Mi serviva una lezione chiara e lucida per affrontare i drammi del Medio Oriente: quella di un grande ebreo capace di equidistanza, l’ultra centenario francese Edgar Morin, mi è venuta incontro al momento opportuno, quando ancora non riuscivo a capacitarmi dei mostruosi massacri del 7 ottobre contro gli ebrei israeliani, e nemmeno a giustificare la spietatezza delle reazioni di Israele.
Perché abbiamo grande bisogno di parole di saggezza che siano prive dell’odio che offusca ogni verità. Forti le parole dell’uomo che ha attraversato il Novecento senza sottrarsi al dovere di essere parte attiva negli eventi più i significativi del “secolo breve”: la Resistenza, la condanna della Shoah, la militanza tumultuosa e presto interrotta nel partito comunista francese, la ricostruzione culturale della Francia dopo gli scempi compiuti dal nazifascismo.
Esperto di sociologia, filosofia, pedagogia e psicologia, studioso eclettico stimato nel panorama culturale europeo e non solo, Morin è un pensatore originale amato e riconosciuto ovunque nel mondo.
Di antica famiglia ebrea sefardita, discendente da ebrei nomadi d’Europa che avevano attraversato Italia, Spagna e Turchia, è un ebreo cosmopolita pienamente legittimato a esprimere giudizi qualificati sul drammatico conflitto israelo – palestinese e sule conseguenze della guerra in atto tra Israele e Hamas.
Suona profetico il suo contributo dal titolo “Respingere l’odio” perché offre una lettura oggettiva dei torti e delle ragioni delle parti in conflitto e ne prefigura gli effetti.
L’odio tra questi popoli vicini viene da molto lontano.
Oggi assistiamo alla violenza della sua inarrestabile escalation, nutrita e sostenuta dalla cecità politica di entrambe le parti.
Un odio antico e sempre presente che ha generato lo stato di delirio: nemico mortale è l’altro, il popolo ritenuto portatore di colpe storiche collettive.
Il popolo nemico attenta alla propria esistenza e va dunque soppresso, poi cancellato dalla storia ad ogni costo.
L’odio non può generare risposte positive, non risolve i conflitti, incancrenisce la società che lo custodisce.

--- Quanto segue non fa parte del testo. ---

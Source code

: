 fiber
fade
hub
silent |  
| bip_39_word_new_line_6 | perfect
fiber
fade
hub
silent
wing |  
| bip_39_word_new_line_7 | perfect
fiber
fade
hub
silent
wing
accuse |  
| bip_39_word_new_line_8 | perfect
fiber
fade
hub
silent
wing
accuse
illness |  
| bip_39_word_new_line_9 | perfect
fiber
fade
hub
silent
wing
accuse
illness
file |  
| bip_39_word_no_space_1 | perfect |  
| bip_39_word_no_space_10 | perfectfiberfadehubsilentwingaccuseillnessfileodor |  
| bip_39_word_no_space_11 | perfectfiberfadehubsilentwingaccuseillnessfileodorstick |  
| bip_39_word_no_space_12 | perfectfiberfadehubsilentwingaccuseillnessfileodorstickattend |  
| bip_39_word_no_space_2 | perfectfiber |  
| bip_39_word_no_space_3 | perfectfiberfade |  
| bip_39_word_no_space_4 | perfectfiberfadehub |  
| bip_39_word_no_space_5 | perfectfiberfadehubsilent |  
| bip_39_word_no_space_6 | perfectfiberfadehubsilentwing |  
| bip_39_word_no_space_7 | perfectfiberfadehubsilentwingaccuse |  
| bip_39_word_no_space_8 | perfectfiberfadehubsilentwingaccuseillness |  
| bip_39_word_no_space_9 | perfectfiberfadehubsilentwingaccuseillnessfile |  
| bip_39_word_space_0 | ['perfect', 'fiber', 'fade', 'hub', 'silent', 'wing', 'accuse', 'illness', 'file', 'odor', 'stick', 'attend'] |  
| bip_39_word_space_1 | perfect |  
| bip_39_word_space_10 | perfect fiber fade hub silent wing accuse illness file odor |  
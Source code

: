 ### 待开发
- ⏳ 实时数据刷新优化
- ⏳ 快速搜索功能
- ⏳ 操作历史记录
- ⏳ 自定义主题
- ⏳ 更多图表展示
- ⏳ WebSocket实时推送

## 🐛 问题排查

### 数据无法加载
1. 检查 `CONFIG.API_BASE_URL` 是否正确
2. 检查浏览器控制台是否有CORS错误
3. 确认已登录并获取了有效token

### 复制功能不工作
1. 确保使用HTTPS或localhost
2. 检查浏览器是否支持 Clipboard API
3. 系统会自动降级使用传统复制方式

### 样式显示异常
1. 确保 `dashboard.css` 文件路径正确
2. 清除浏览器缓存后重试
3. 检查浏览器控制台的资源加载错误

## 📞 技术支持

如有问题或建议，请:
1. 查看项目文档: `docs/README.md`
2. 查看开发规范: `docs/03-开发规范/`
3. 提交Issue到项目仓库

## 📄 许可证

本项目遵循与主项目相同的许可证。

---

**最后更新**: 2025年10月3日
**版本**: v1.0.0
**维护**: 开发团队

Al contrario, giustifica massacri, sollecita vendette, rende nullo ogni tentativo di mediazione creando una catena di atti irreparabili.
Né gli israeliani né i palestinesi sono nuovi allo stato di cose attuali: per gli uni la causa dell’odio sta nelle radici dell’antisemitismo storico che ha prodotto la catastrofe della Shoah consumatasi nel cuore di un’Europa incapace di reagire.
Per gli altri, il popolo arabo palestinese, l’odio ha generato la Naqba, la catastrofe di cui si ritengono vittime da decenni ad oggi.
Anche le responsabilità del mondo occidentale sono innumerevoli: la più eclatante sta nel non avere mai creduto veramente alla realizzabilità del progetto “due popoli due Stati”.
I faticosi accordi di Oslo siglati tra Rabin e Arafat del settembre 1993 hanno avuto vita brevissima, interrotti da Israele a seguito dell’assassinio di Rabin per mano di un colono ebreo estremista e fortemente osteggiati dalle componenti più radicali dei palestinesi.
Le prospettive sono fosche, teme Morin, mentre trionfano le verità unilaterali.
Odi e paure sommergono gli spiriti, l’azione congiunta delle Nazioni Unite e degli Stati occidentali non porta ad alcun risultato definitivo.
Di fronte al temuto avvento del peggio, si provi almeno a resistere ai deliri e a respingere l’odio.
“Perché l’odio porta solo odio”, dice qualcuno nel film francese del 1995 intitolato proprio “L’odio”. Vinz promette di uccidere un poliziotto se Abdel, il ragazzo fermato per un controllo e finito all’ospedale, dovesse morire.
Da quel momento, per i protagonisti la discesa verso la rovina del gruppo diventa inarrestabile.